WHAT THE TASK REQUIRES
All pictures are to be dropped, and everything else in the data duplicated exactly.

RECORDS SHOWN
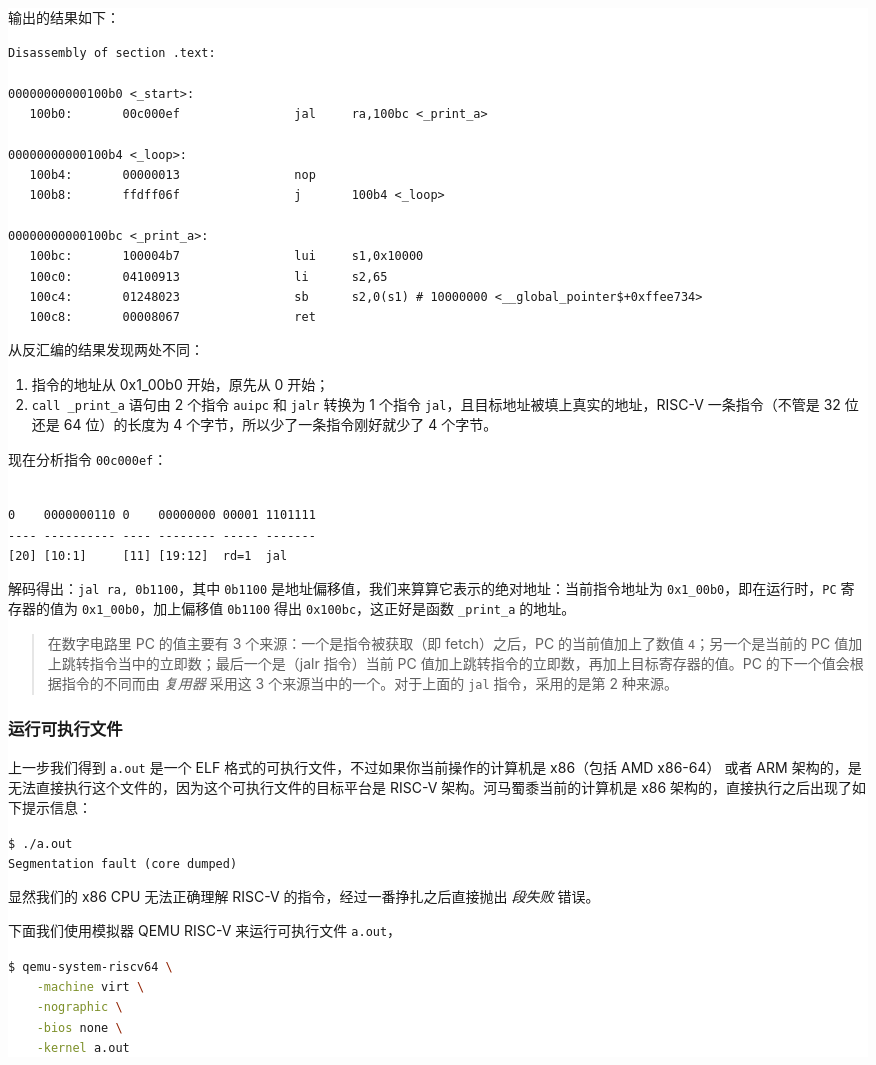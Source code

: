 输出的结果如下：

```text
Disassembly of section .text:

00000000000100b0 <_start>:
   100b0:       00c000ef                jal     ra,100bc <_print_a>

00000000000100b4 <_loop>:
   100b4:       00000013                nop
   100b8:       ffdff06f                j       100b4 <_loop>

00000000000100bc <_print_a>:
   100bc:       100004b7                lui     s1,0x10000
   100c0:       04100913                li      s2,65
   100c4:       01248023                sb      s2,0(s1) # 10000000 <__global_pointer$+0xffee734>
   100c8:       00008067                ret
```

从反汇编的结果发现两处不同：

1. 指令的地址从 0x1_00b0 开始，原先从 0 开始；
2. `call _print_a` 语句由 2 个指令 `auipc` 和 `jalr` 转换为 1 个指令 `jal`，且目标地址被填上真实的地址，RISC-V 一条指令（不管是 32 位还是 64 位）的长度为 4 个字节，所以少了一条指令刚好就少了 4 个字节。

现在分析指令 `00c000ef`：

```text

0    0000000110 0    00000000 00001 1101111
---- ---------- ---- -------- ----- -------
[20] [10:1]     [11] [19:12]  rd=1  jal

```

解码得出：`jal ra, 0b1100`，其中 `0b1100` 是地址偏移值，我们来算算它表示的绝对地址：当前指令地址为 `0x1_00b0`，即在运行时，`PC` 寄存器的值为 `0x1_00b0`，加上偏移值 `0b1100` 得出 `0x100bc`，这正好是函数 `_print_a` 的地址。

> 在数字电路里 PC 的值主要有 3 个来源：一个是指令被获取（即 fetch）之后，PC 的当前值加上了数值 `4`；另一个是当前的 PC 值加上跳转指令当中的立即数；最后一个是（jalr 指令）当前 PC 值加上跳转指令的立即数，再加上目标寄存器的值。PC 的下一个值会根据指令的不同而由 _复用器_ 采用这 3 个来源当中的一个。对于上面的 `jal` 指令，采用的是第 2 种来源。

### 运行可执行文件

上一步我们得到 `a.out` 是一个 ELF 格式的可执行文件，不过如果你当前操作的计算机是 x86（包括 AMD x86-64） 或者 ARM 架构的，是无法直接执行这个文件的，因为这个可执行文件的目标平台是 RISC-V 架构。河马蜀黍当前的计算机是 x86 架构的，直接执行之后出现了如下提示信息：

```text
$ ./a.out
Segmentation fault (core dumped)
```

显然我们的 x86 CPU 无法正确理解 RISC-V 的指令，经过一番挣扎之后直接抛出 _段失败_ 错误。

下面我们使用模拟器 QEMU RISC-V 来运行可执行文件 `a.out`，

```bash
$ qemu-system-riscv64 \
    -machine virt \
    -nographic \
    -bios none \
    -kernel a.out
```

WRITTEN SOLUTION
Source code

: 输出的结果如下：

```text
Disassembly of section .text:

00000000000100b0 <_start>:
   100b0:       00c000ef                jal     ra,100bc <_print_a>

00000000000100b4 <_loop>:
   100b4:       00000013                nop
   100b8:       ffdff06f                j       100b4 <_loop>

00000000000100bc <_print_a>:
   100bc:       100004b7                lui     s1,0x10000
   100c0:       04100913                li      s2,65
   100c4:       01248023                sb      s2,0(s1) # 10000000 <__global_pointer$+0xffee734>
   100c8:       00008067                ret
```

从反汇编的结果发现两处不同：

1. 指令的地址从 0x1_00b0 开始，原先从 0 开始；
2. `call _print_a` 语句由 2 个指令 `auipc` 和 `jalr` 转换为 1 个指令 `jal`，且目标地址被填上真实的地址，RISC-V 一条指令（不管是 32 位还是 64 位）的长度为 4 个字节，所以少了一条指令刚好就少了 4 个字节。

现在分析指令 `00c000ef`：

```text

0    0000000110 0    00000000 00001 1101111
---- ---------- ---- -------- ----- -------
[20] [10:1]     [11] [19:12]  rd=1  jal

```

解码得出：`jal ra, 0b1100`，其中 `0b1100` 是地址偏移值，我们来算算它表示的绝对地址：当前指令地址为 `0x1_00b0`，即在运行时，`PC` 寄存器的值为 `0x1_00b0`，加上偏移值 `0b1100` 得出 `0x100bc`，这正好是函数 `_print_a` 的地址。

> 在数字电路里 PC 的值主要有 3 个来源：一个是指令被获取（即 fetch）之后，PC 的当前值加上了数值 `4`；另一个是当前的 PC 值加上跳转指令当中的立即数；最后一个是（jalr 指令）当前 PC 值加上跳转指令的立即数，再加上目标寄存器的值。PC 的下一个值会根据指令的不同而由 _复用器_ 采用这 3 个来源当中的一个。对于上面的 `jal` 指令，采用的是第 2 种来源。

### 运行可执行文件

上一步我们得到 `a.out` 是一个 ELF 格式的可执行文件，不过如果你当前操作的计算机是 x86（包括 AMD x86-64） 或者 ARM 架构的，是无法直接执行这个文件的，因为这个可执行文件的目标平台是 RISC-V 架构。河马蜀黍当前的计算机是 x86 架构的，直接执行之后出现了如下提示信息：

```text
$ ./a.out
Segmentation fault (core dumped)
```

显然我们的 x86 CPU 无法正确理解 RISC-V 的指令，经过一番挣扎之后直接抛出 _段失败_ 错误。

下面我们使用模拟器 QEMU RISC-V 来运行可执行文件 `a.out`，

```bash
$ qemu-system-riscv64 \
    -machine virt \
    -nographic \
    -bios none \
    -kernel a.out
```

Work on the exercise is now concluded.